Choosing a .it[good] value for `$\lambda$` is key.
- If `$\lambda$` is too small, then our model is essentially back to OLS.
- If `$\lambda$` is too large, then we shrink all of our coefficients too close to zero.

.qa[Q] So what do we do?
--
 
.qa[A] Cross validate!

---
## Penalization

.note[Note] Because we sum the .b[squared] coefficients, we penalize increasing .it[big] coefficients much more than increasing .it[small] coefficients.

.ex[Example] For a value of `$\beta$`, we pay a penalty of `$2 \lambda \beta$` for a small increase..super[.pink[†]]

.footnote[
.pink[†] This quantity comes from taking the derivative of `$\lambda \beta^2$` with respect to `$\beta$`.
]

- At `$\beta = 0$`, the penalty for a small increase is `$0$`.
- At `$\beta = 1$`, the penalty for a small increase is `$2\lambda$`.
- At `$\beta = 2$`, the penalty for a small increase is `$4\lambda$`.
- At `$\beta = 3$`, the penalty for a small increase is `$6\lambda$`.
- At `$\beta = 10$`, the penalty for a small increase is `$20\lambda$`.

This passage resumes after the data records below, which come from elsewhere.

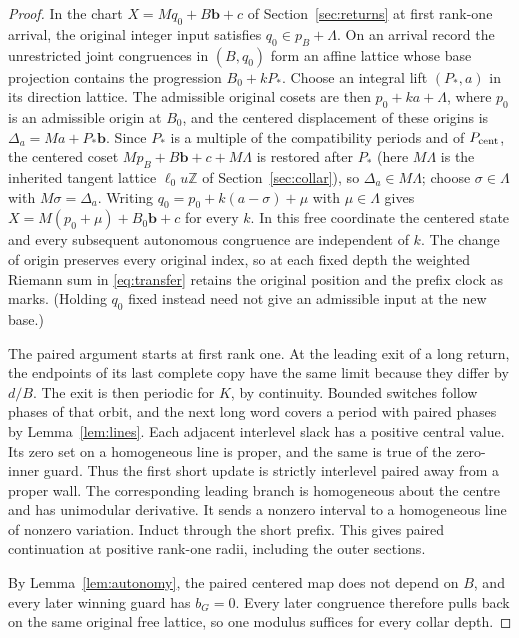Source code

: \documentclass[11pt,reqno]{amsart}
\theoremstyle{definition}
\newcommand{\Z}{\mathbb Z}
\begin{document}
\begin{proof}
In the chart \(X=Mq_0+B\mathbf b+c\) of Section~\ref{sec:returns} at
first rank-one arrival, the original integer input satisfies
\(q_0\in p_B+\Lambda\). On an arrival record the unrestricted joint
congruences in \((B,q_0)\) form an affine lattice whose base projection
contains the progression \(B_0+kP_*\). Choose an integral lift
\((P_*,a)\) in its direction lattice. The admissible original cosets are
then \(p_0+ka+\Lambda\), where \(p_0\) is an admissible origin at \(B_0\),
and the centered displacement of these origins is
\(\Delta_a=Ma+P_*\mathbf b\). Since \(P_*\) is a multiple of the compatibility
periods and of \(P_{\rm cent}\), the centered coset \(Mp_B+B\mathbf b+c+M\Lambda\) is restored after
\(P_*\) (here \(M\Lambda\) is the inherited tangent lattice \(\ell_0u\Z\) of
Section~\ref{sec:collar}), so \(\Delta_a\in M\Lambda\); choose
\(\sigma\in\Lambda\) with \(M\sigma=\Delta_a\). Writing
\(q_0=p_0+k(a-\sigma)+\mu\) with \(\mu\in\Lambda\) gives
\(X=M(p_0+\mu)+B_0\mathbf b+c\) for every \(k\). In this free coordinate the centered state and every subsequent
autonomous congruence are independent of \(k\). The change of origin
preserves every original index, so at each fixed depth the weighted Riemann
sum in \eqref{eq:transfer} retains the original position and the prefix
clock as marks. (Holding \(q_0\) fixed instead need not give an admissible
input at the new base.)

The paired argument starts at first rank one. At the leading
exit of a long return, the endpoints of its last complete copy have
the same limit because they differ by \(d/B\). The exit is then
periodic for \(K\), by continuity. Bounded switches follow phases
of that orbit, and the next long word covers a period with paired
phases by Lemma~\ref{lem:lines}. Each adjacent interlevel slack has a
positive central value. Its zero set on a homogeneous line is
proper, and the same is true of the zero-inner guard. Thus the
first short update is strictly interlevel paired away from a proper
wall. The corresponding leading branch is homogeneous about the
centre and has unimodular derivative. It sends a nonzero interval
to a homogeneous line of nonzero variation. Induct through the
short prefix. This gives paired continuation at positive rank-one
radii, including the outer sections.

By Lemma~\ref{lem:autonomy}, the paired centered map does not depend on
\(B\), and every later winning guard has \(b_G=0\). Every later
congruence therefore pulls back on the same original free lattice, so
one modulus suffices for every collar depth.
\end{proof}
\end{document}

Now you see why we call it .it[shrinkage]: it encourages small coefficients.
---
name: standardization
## Penalization and standardization

.attn[Important] Predictors' .hi[units] can drastically .hi[affect ridge regression results].

.b[Why?]
--
 Because `$\mathbf{x}_j$`'s units affect `$\beta_j$`, and ridge is very sensitive to `$\beta_j$`.

.ex[Example] Let `$x_1$` denote distance.

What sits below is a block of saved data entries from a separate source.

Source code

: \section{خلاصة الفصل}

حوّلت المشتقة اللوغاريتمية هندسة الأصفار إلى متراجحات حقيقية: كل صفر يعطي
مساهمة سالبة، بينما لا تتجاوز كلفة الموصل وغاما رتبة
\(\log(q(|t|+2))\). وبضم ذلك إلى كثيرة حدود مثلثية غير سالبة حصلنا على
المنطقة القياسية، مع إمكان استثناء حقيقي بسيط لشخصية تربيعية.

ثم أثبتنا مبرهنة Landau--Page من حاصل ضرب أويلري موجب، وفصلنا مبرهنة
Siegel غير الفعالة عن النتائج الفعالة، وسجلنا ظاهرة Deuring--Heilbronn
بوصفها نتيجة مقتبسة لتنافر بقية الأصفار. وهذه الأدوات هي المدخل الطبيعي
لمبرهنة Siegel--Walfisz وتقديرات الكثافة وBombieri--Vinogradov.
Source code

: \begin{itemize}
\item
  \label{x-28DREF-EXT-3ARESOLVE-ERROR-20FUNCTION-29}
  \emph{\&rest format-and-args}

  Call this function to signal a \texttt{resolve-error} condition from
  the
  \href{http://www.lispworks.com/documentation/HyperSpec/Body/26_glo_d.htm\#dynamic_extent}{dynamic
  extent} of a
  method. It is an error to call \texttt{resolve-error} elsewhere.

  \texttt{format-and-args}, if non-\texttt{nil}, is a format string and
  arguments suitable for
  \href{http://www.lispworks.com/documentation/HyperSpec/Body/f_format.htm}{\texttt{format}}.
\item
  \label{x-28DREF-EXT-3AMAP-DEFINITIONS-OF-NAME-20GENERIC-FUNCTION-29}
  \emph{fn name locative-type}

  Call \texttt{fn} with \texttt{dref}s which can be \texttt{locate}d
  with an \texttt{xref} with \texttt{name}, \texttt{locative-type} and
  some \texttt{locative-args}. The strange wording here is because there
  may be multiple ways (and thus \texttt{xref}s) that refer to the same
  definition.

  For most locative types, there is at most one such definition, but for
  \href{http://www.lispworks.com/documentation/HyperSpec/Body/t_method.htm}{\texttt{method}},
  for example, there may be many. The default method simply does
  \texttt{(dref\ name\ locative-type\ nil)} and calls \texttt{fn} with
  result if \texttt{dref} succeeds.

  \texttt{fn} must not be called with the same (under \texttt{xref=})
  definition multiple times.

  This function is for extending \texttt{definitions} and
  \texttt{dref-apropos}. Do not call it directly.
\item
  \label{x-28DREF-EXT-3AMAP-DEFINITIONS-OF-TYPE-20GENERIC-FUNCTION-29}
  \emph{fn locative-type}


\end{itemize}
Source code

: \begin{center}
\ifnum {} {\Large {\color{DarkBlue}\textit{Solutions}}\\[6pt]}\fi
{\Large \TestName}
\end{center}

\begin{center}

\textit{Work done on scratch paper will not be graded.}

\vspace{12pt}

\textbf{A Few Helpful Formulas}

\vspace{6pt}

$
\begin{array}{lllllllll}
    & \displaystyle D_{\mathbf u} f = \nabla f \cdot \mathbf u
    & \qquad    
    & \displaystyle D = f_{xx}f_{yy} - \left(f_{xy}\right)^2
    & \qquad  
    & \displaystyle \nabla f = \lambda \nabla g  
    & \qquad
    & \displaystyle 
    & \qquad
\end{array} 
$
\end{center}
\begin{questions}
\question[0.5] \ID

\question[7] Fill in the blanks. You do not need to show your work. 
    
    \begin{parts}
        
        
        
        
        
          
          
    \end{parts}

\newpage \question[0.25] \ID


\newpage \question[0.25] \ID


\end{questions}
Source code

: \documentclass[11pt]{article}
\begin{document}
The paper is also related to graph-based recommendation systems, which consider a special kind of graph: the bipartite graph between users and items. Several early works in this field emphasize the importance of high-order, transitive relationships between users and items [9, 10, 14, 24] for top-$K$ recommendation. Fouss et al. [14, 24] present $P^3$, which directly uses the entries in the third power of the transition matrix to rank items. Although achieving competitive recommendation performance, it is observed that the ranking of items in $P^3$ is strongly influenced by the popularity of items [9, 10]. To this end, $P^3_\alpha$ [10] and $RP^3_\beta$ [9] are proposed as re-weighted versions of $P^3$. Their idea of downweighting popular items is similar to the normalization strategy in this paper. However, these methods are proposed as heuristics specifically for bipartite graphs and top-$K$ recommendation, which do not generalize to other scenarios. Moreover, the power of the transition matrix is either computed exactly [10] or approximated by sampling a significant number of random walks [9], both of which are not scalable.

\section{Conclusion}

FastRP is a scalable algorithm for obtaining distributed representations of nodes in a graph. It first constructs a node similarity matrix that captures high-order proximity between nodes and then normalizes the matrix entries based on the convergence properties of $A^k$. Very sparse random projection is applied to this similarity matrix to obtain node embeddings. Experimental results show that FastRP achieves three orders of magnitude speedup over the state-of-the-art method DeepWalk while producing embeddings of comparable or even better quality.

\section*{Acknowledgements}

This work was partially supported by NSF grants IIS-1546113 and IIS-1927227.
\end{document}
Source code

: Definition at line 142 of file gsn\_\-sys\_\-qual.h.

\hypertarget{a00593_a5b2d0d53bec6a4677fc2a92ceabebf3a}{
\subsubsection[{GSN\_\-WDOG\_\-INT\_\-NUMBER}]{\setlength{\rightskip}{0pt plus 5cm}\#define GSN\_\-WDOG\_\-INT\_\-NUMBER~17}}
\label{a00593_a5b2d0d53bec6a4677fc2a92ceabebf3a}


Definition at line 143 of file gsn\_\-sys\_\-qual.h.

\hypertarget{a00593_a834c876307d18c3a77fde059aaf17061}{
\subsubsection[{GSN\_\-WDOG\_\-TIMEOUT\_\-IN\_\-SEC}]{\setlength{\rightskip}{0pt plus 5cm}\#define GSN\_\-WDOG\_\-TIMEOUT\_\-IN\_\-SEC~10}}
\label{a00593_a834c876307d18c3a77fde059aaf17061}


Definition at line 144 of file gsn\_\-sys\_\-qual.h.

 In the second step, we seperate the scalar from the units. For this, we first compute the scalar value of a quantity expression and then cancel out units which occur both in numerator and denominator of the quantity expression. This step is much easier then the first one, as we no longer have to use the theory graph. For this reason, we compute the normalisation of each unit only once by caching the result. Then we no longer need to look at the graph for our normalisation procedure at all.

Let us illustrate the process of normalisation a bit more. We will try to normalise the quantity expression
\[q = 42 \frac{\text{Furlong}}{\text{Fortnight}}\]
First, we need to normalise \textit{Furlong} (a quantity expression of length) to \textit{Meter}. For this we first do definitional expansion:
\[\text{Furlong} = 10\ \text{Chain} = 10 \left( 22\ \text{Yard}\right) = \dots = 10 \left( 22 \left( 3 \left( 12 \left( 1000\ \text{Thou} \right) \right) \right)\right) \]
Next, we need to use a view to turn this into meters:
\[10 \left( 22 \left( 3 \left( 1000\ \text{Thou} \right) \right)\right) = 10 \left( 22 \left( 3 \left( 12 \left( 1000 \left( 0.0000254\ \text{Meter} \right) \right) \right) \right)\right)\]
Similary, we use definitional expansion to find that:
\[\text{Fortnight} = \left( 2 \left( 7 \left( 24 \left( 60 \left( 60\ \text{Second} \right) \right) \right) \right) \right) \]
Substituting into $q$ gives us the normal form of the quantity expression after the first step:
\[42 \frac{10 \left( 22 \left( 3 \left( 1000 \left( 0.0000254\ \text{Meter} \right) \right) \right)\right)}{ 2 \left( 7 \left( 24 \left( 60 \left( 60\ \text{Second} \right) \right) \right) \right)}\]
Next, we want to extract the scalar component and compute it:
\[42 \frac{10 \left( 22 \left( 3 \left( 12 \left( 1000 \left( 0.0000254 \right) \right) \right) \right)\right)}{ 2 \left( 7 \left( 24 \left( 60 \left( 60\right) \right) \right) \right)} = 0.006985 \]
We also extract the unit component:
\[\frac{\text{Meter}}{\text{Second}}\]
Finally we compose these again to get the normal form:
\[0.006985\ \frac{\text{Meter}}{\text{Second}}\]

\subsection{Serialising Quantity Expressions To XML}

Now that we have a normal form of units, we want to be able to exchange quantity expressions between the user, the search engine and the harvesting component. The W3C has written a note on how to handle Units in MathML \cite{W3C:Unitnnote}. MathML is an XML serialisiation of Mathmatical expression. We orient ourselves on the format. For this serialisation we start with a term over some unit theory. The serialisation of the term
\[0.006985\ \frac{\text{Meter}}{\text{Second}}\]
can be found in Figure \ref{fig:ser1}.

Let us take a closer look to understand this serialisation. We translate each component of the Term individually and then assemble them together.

.b[Least-squares regression]
 
If `$x_1$` is .it[meters] and `$\beta_1 = 3$`, then when `$x_1$` is .it[km], `$\beta_1 = 3,000$`.
 
The scale/units of predictors do not affect least squares' estimates.

.hi[Ridge regression] pays a much larger penalty for `$\beta_1=3,000$` than `$\beta_1=3$`.
 You will not get the same (scaled) estimates when you change units.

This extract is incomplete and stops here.